From One-Hot to Semantic Encoding: Entity Embedding for Small and Heterogeneous Digital Humanities Datasets
Proceedings of Shaping Multilingual, Multimodal AI for the Social Sciences and Humanities (LLMs4SSH) @ LREC 2026
Abstract
This paper investigates the use of semantic encoding for the analysis of heterogeneous digital literature metadata. Drawing on two databases of Latin American digital literature, Archivo de Literatura Digital en América Latina and the Atlas da Literatura Digital Brasileira, we compare traditional one-hot encoding with a semantically enriched representation derived from feature-value descriptions embedded in a continuous vector space. In contrast to one-hot encoding, which treats categorical values as orthogonal, semantic encoding models accounts for similarity between features, thereby mitigating vocabulary mismatch across databases.

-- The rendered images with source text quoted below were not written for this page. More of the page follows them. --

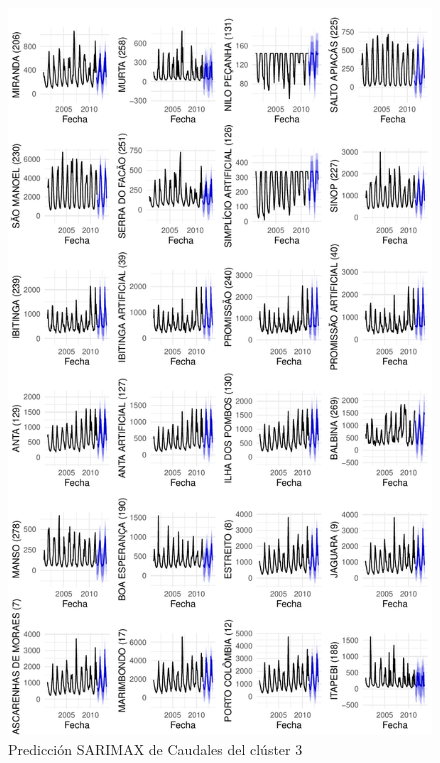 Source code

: \documentclass[12pt,oneside]{book}\usepackage[]{graphicx}\usepackage[]{color}
\makeatletter
\def\maxwidth{ %
  \ifdim\Gin@nat@width>\linewidth
    \linewidth
  \else
    \Gin@nat@width
  \fi
}
\newenvironment{knitrout}{}{} %
\theoremstyle{definition} %
\makeatother
\begin{document}
\begin{knitrout}
\color{fgcolor}\begin{figure}[h]

{\centering \includegraphics[width=\maxwidth,height=0.85\textheight]{figure/unnamed-chunk-113-1} 

}

\caption{\label{fig:pred_clx3_2} Predicción SARIMAX de Caudales del clúster 3}\label{fig:unnamed-chunk-113}
\end{figure}


\end{knitrout}
\end{document}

We evaluate both approaches using between-group centroid distances, and normalized centrality measures. Our results show that semantic encoding clarifies structural differentiation across genres and might smooth arbitrary differences introduced by differing vocabularies across databases. The findings suggest that semantic representations provide a more interpretable embedding space for small and taxonomically heterogeneous datasets. Beyond technical performance, the study suggests that embedding-based methods can support critical inquiry in digital humanities, enabling the examination of database bias, categorical patterns, and diachronic evolution within a unified semantic framework. Code is available at https://github.com/isag91/semantic-encoding-DH.